> **What this task involves**:
Filter the data for lines with the word "user" and copy those lines.

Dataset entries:
= = =
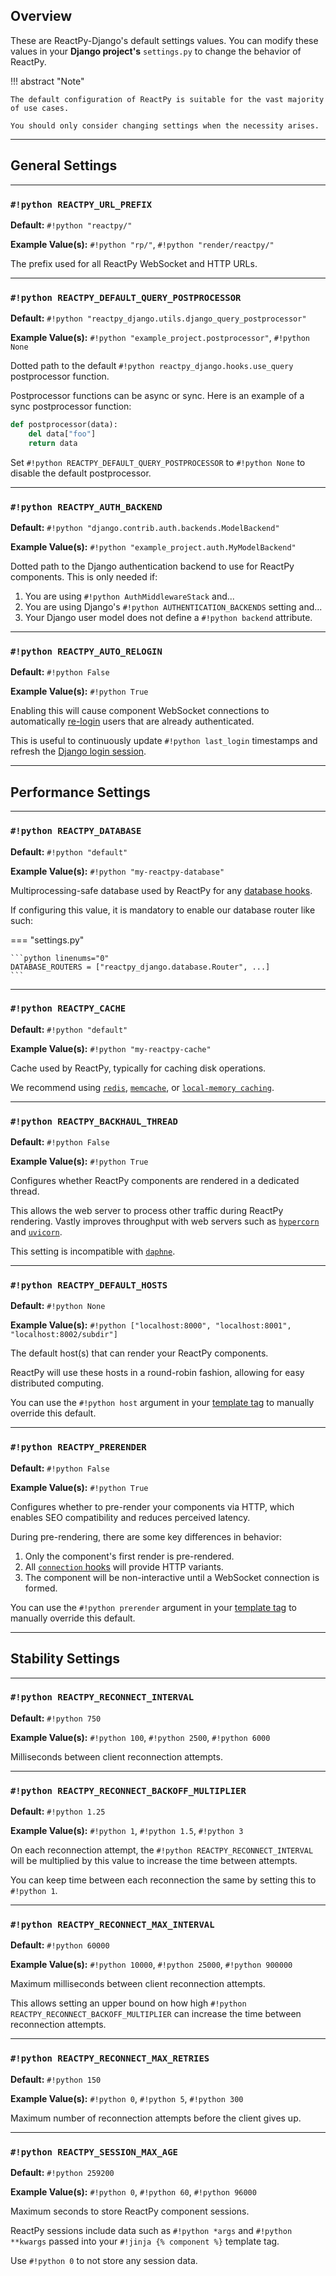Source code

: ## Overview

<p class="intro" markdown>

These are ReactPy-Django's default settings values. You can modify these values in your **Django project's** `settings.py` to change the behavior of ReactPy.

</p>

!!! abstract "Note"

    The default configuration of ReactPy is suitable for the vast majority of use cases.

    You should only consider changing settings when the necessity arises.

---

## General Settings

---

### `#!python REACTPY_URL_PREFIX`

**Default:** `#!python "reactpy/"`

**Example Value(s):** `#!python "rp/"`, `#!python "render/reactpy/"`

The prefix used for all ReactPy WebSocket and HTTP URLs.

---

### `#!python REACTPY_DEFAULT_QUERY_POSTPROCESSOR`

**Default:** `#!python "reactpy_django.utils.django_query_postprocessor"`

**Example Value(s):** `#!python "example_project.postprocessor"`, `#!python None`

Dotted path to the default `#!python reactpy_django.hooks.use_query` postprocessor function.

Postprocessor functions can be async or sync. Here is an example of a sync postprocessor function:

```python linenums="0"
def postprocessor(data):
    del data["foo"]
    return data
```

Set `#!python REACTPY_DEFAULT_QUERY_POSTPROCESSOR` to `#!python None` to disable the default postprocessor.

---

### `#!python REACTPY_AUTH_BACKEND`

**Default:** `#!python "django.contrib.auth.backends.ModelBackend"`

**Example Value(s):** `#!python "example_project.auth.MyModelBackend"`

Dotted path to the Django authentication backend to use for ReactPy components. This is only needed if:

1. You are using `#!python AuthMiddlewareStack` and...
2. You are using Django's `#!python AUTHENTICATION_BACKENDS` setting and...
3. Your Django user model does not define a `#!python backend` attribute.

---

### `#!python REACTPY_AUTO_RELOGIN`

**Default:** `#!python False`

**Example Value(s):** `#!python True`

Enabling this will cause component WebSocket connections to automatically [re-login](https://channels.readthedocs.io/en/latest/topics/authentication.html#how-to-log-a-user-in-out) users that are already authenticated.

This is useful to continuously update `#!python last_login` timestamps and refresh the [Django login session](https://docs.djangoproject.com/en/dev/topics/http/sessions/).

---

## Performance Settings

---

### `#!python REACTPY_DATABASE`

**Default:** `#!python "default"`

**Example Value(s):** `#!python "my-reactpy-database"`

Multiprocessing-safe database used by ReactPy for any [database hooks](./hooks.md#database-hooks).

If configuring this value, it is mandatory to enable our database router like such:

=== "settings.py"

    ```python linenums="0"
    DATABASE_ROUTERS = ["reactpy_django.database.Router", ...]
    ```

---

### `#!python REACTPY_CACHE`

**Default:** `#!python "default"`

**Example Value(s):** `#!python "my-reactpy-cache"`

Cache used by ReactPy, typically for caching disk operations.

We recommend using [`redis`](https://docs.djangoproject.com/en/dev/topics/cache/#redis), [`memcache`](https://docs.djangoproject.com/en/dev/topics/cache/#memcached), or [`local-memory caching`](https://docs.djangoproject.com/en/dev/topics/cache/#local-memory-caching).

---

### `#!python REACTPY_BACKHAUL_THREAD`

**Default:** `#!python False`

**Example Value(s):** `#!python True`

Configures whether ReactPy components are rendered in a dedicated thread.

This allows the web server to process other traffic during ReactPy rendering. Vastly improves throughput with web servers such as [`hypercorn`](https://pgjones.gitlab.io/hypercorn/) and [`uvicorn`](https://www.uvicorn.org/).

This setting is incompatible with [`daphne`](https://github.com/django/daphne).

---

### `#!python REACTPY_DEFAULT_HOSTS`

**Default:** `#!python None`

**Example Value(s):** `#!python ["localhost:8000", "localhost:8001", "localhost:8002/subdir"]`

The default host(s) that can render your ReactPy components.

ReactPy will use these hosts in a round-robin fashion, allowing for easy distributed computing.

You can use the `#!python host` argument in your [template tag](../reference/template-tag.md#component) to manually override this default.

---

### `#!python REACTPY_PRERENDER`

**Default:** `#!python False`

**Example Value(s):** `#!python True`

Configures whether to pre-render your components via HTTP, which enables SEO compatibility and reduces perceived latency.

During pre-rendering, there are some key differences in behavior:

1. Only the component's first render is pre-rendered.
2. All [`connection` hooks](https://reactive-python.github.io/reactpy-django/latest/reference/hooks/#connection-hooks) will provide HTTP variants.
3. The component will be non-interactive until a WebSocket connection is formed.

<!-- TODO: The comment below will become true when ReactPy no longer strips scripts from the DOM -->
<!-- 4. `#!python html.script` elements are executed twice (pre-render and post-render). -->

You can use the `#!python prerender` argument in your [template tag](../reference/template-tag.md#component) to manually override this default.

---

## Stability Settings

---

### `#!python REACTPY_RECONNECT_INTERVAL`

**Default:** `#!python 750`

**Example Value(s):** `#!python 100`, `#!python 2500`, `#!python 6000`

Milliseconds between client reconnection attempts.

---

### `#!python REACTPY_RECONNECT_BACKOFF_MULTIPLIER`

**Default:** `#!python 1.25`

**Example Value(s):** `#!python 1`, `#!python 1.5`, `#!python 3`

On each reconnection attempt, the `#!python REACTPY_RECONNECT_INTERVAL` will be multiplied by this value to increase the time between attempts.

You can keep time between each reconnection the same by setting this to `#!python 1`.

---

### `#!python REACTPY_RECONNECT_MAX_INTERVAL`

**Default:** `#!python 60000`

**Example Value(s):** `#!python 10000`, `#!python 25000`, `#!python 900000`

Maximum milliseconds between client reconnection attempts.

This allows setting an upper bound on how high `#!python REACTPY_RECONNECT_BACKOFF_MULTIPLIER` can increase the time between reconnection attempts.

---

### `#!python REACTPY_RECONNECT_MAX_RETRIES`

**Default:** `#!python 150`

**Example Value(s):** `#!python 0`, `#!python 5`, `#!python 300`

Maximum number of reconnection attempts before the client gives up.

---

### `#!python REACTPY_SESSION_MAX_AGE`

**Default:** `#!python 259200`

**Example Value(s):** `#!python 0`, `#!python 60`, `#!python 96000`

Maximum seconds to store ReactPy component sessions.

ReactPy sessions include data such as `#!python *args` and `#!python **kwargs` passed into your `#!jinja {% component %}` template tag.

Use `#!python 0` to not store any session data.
= = =
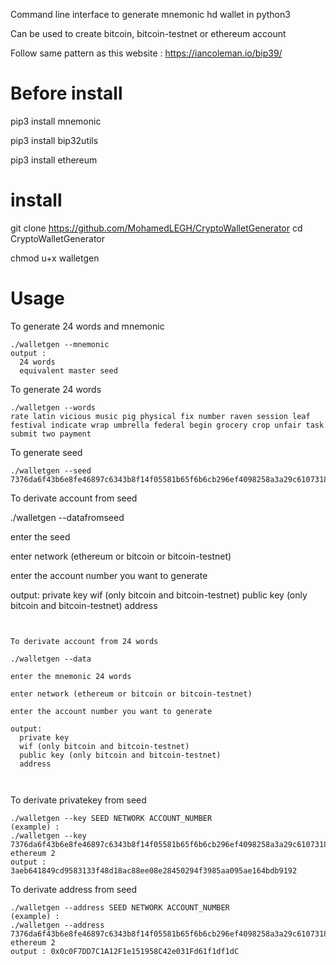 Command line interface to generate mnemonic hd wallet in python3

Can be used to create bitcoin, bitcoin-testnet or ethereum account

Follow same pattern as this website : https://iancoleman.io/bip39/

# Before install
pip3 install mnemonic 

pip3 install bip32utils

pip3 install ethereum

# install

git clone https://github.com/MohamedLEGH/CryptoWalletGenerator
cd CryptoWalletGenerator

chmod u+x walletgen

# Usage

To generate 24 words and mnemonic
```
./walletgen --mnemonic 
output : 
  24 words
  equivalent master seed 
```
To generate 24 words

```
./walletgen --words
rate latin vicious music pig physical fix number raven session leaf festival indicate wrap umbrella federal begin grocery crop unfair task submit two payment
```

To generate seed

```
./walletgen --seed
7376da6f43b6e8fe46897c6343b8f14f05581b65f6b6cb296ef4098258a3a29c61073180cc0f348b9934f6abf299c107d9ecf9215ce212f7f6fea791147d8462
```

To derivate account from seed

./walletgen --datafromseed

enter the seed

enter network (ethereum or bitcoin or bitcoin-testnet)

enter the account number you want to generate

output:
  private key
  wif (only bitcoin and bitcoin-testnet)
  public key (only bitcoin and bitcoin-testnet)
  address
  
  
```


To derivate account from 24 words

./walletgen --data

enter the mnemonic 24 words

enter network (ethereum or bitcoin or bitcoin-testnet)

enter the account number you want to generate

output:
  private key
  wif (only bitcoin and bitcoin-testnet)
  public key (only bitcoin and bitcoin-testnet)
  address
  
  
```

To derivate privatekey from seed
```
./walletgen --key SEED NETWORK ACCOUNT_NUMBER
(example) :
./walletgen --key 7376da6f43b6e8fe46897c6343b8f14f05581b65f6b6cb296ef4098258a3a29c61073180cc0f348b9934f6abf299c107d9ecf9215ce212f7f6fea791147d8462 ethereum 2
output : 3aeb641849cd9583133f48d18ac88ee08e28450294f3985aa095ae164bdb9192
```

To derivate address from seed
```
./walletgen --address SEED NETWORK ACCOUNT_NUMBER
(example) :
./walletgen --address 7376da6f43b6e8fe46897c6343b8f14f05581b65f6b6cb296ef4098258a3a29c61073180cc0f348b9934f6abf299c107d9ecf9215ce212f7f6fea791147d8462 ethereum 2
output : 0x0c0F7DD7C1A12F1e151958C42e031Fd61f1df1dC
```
= = =
> **Exercise solution**:
3. Your Django user model does not define a `#!python backend` attribute.
Enabling this will cause component WebSocket connections to automatically [re-login](https://channels.readthedocs.io/en/latest/topics/authentication.html#how-to-log-a-user-in-out) users that are already authenticated.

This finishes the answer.